Tourist Street Food Lesson #1: Never Take a Bite Before Paying!
Yesterday a tipster sent over a link to this great thread posted by a pretty pissed off Yelper whose friend was charged $20 for a kebab and Italian sausage sandwich near the Rock Center X-Mas tree. Of course, this shouldn’t be a surprise to Midtown Lunchers. Last year a vendor admitted that often they’ll charge different prices to different people depending on how they look. As much as it makes us laugh to see tourists get ripped (sorry, but you people make every Midtown worker’s life miserable this time of year) we do feel kind of bad. So in the spirit of the holidays, and with New Year’s Eve just a few days away, we thought we’d post a mini guide to not getting ripped off by generic Midtown street food vendors.
1. Ask out how much things cost before ordering. I know this seems stupid, but there are tons of food carts in Midtown, and a lot of them look the same. It’s cold. There’s snow every where. Maybe you’re just not thinking about it (clearly these people weren’t), but you should. Technically it’s illegal for carts to operate in New York City without posted prices, but that doesn’t mean it doesn’t happen.
2. You can bargain. Especially with carts that don’t post prices.

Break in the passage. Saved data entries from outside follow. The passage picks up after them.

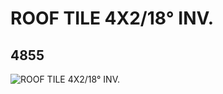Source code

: # ROOF TILE 4X2/18° INV.
## 4855
![ROOF TILE 4X2/18° INV.](https://lc-www-live-s.legocdn.com/media/bricks/5/2/485501.jpg)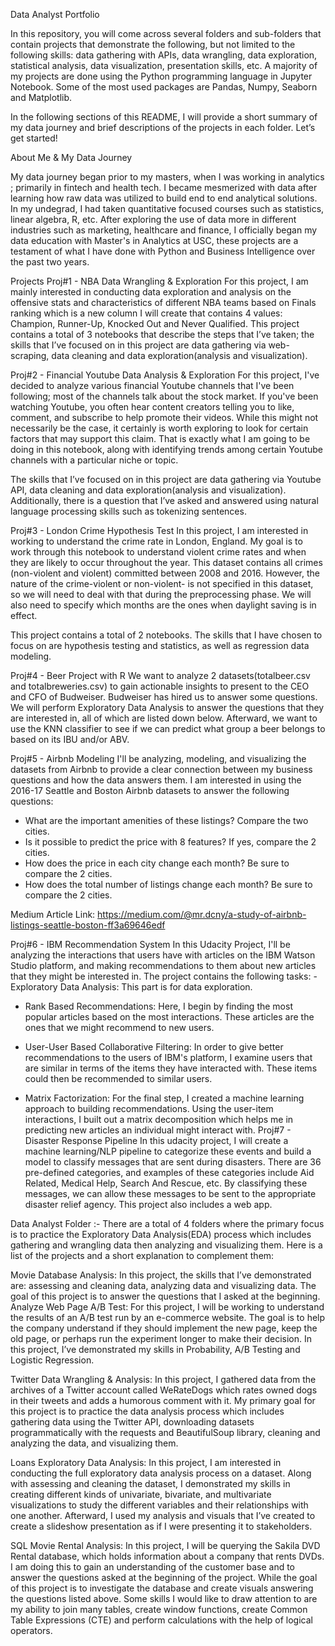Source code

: Data Analyst Portfolio




In this repository, you will come across several folders and sub-folders that contain projects that demonstrate the following, but not limited to the following skills: data gathering with APIs, data wrangling, data exploration, statistical analysis, data visualization, presentation skills, etc. A majority of my projects are done using the Python programming language in Jupyter Notebook. Some of the most used packages are Pandas, Numpy, Seaborn and Matplotlib.

In the following sections of this README, I will provide a short summary of my data journey and brief descriptions of the projects in each folder. Let’s get started!

About Me & My Data Journey

My data journey began prior to my masters, when I was working in analytics ; primarily in fintech and health tech. I became mesmerized with data after learning how raw data was utilized to build end to end analytical solutions. In my undegrad, I had taken quantitative focused courses such as statistics, linear algebra, R, etc. After exploring the use of data more in different industries such as marketing, healthcare and finance, I officially began my data education with Master's in Analytics at USC, these projects are a testament of what I have done with Python and Business Intelligence over the past two years.

Projects
Proj#1 - NBA Data Wrangling & Exploration
For this project, I am mainly interested in conducting data exploration and analysis on the offensive stats and characteristics of different NBA teams based on Finals ranking which is a new column I will create that contains 4 values: Champion, Runner-Up, Knocked Out and Never Qualified. This project contains a total of 3 notebooks that describe the steps that I’ve taken; the skills that I’ve focused on in this project are data gathering via web-scraping, data cleaning and data exploration(analysis and visualization).

Proj#2 - Financial Youtube Data Analysis & Exploration
For this project, I've decided to analyze various financial Youtube channels that I've been following; most of the channels talk about the stock market. If you've been watching Youtube, you often hear content creators telling you to like, comment, and subscribe to help promote their videos. While this might not necessarily be the case, it certainly is worth exploring to look for certain factors that may support this claim. That is exactly what I am going to be doing in this notebook, along with identifying trends among certain Youtube channels with a particular niche or topic.

The skills that I’ve focused on in this project are data gathering via Youtube API, data cleaning and data exploration(analysis and visualization). Additionally, there is a question that I’ve asked and answered using natural language processing skills such as tokenizing sentences.

Proj#3 - London Crime Hypothesis Test
In this project, I am interested in working to understand the crime rate in London, England. My goal is to work through this notebook to understand violent crime rates and when they are likely to occur throughout the year. This dataset contains all crimes (non-violent and violent) committed between 2008 and 2016. However, the nature of the crime-violent or non-violent- is not specified in this dataset, so we will need to deal with that during the preprocessing phase. We will also need to specify which months are the ones when daylight saving is in effect.

This project contains a total of 2 notebooks. The skills that I have chosen to focus on are hypothesis testing and statistics, as well as regression data modeling.

Proj#4 - Beer Project with R
We want to analyze 2 datasets(totalbeer.csv and totalbreweries.csv) to gain actionable insights to present to the CEO and CFO of Budweiser. Budweiser has hired us to answer some questions. We will perform Exploratory Data Analysis to answer the questions that they are interested in, all of which are listed down below. Afterward, we want to use the KNN classifier to see if we can predict what group a beer belongs to based on its IBU and/or ABV.

Proj#5 - Airbnb Modeling
I'll be analyzing, modeling, and visualizing the datasets from Airbnb to provide a clear connection between my business questions and how the data answers them. I am interested in using the 2016-17 Seattle and Boston Airbnb datasets to answer the following questions:
- What are the important amenities of these listings? Compare the two cities.
- Is it possible to predict the price with 8 features? If yes, compare the 2 cities.
- How does the price in each city change each month? Be sure to compare the 2 cities.
- How does the total number of listings change each month? Be sure to compare the 2 cities.

Medium Article Link: https://medium.com/@mr.dcny/a-study-of-airbnb-listings-seattle-boston-ff3a69646edf

Proj#6 - IBM Recommendation System
In this Udacity Project, I'll be analyzing the interactions that users have with articles on the IBM Watson Studio platform, and making recommendations to them about new articles that they might be interested in. The project contains the following tasks: - Exploratory Data Analysis: This part is for data exploration.

- Rank Based Recommendations: Here, I begin by finding the most popular articles based on the most interactions. These  articles are the ones that we might recommend to new users.

- User-User Based Collaborative Filtering: In order to give better recommendations to the users of IBM's platform, I examine users that are similar in terms of the items they have interacted with. These items could then be recommended to similar users.

- Matrix Factorization: For the final step, I created a machine learning approach to building recommendations. Using the user-item interactions, I built out a matrix decomposition which helps me in predicting new articles an individual might interact with.
Proj#7 - Disaster Response Pipeline
In this udacity project, I will create a machine learning/NLP pipeline to categorize these events and build a model to classify messages that are sent during disasters. There are 36 pre-defined categories, and examples of these categories include Aid Related, Medical Help, Search And Rescue, etc. By classifying these messages, we can allow these messages to be sent to the appropriate disaster relief agency. This project also includes a web app.

Data Analyst Folder :-
There are a total of 4 folders where the primary focus is to practice the Exploratory Data Analysis(EDA) process which includes gathering and wrangling data then analyzing and visualizing them. Here is a list of the projects and a short explanation to complement them:

Movie Database Analysis: In this project, the skills that I’ve demonstrated are: assessing and cleaning data, analyzing data and visualizing data. The goal of this project is to answer the questions that I asked at the beginning.
Analyze Web Page A/B Test: For this project, I will be working to understand the results of an A/B test run by an e-commerce website. The goal is to help the company understand if they should implement the new page, keep the old page, or perhaps run the experiment longer to make their decision. In this project, I’ve demonstrated my skills in Probability, A/B Testing and Logistic Regression.

Twitter Data Wrangling & Analysis: In this project, I gathered data from the archives of a Twitter account called WeRateDogs which rates owned dogs in their tweets and adds a humorous comment with it. My primary goal for this project is to practice the data analysis process which includes gathering data using the Twitter API, downloading datasets programmatically with the requests and BeautifulSoup library, cleaning and analyzing the data, and visualizing them.

Loans Exploratory Data Analysis: In this project, I am interested in conducting the full exploratory data analysis process on a dataset. Along with assessing and cleaning the dataset, I demonstrated my skills in creating different kinds of univariate, bivariate, and multivariate visualizations to study the different variables and their relationships with one another. Afterward, I used my analysis and visuals that I’ve created to create a slideshow presentation as if I were presenting it to stakeholders.

SQL Movie Rental Analysis: In this project, I will be querying the Sakila DVD Rental database, which holds information about a company that rents DVDs. I am doing this to gain an understanding of the customer base and to answer the questions asked at the beginning of the project. While the goal of this project is to investigate the database and create visuals answering the questions listed above. Some skills I would like to draw attention to are my ability to join many tables, create window functions, create Common Table Expressions (CTE) and perform calculations with the help of logical operators.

Do you know how cheap a hot dog is? They’re going to want to make the sale. I found that laughing at the initial price and saying “I’m not a tourist… I know what this stuff is supposed to cost” works pretty well. There is ton of competition in Midtown, and they know you have other options.
3. Ok, so you forgot to ask the price. You already ordered. But whatever you do, don’t take a bite before paying! It might seem obvious in retrospect, but if you’re a married couple in from out of town and you get handed a sausage hoagie, it’s natural to want to take a bite while he finishes your wife’s order. You’re fat and hungry, yet must resist the temptation. It’s a lot harder to hand that hoagie back if it already has a bite in it.
4. But that doesn’t mean you can’t. I know this sounds terrible, but even if you’ve taken a bite you don’t actually have to pay for it. Give the food back. Keep your money. Walk away. What’s the vendor going to do? Leave his cart? Chase after you? Go to the cops? I am a staunch advocate for street vendors, and will fight tirelessly to protect what they do, but if a vendor is trying to rip you off because you were too stupid to ask for the price before ordering I think you’re well within your right to walk away- even if you’ve taken a bite. At that point he’ll probably be more willing to bargain over the price.
5. Of course you can avoid all this by only eating at carts recommended by Midtown Lunch! Or… just look for lines of people, and carts that have their prices clearly posted. You’ll never hear a story like this about Kwik Meal or the Biriyani Cart. Sometimes lines are not a bad thing…
Then again if you have enough money to travel to New York City for New Year’s Eve, maybe you have enough money get ripped off by a street vendor? It is super cold out, and do you know how early they had to wake up and how much snow they had to dig out of to get their cart into Midtown? It wouldn’t be that hard to feel good about overpaying would it? (Especially considering you’ll pay twice that amount to take an elevator to the top of a building!)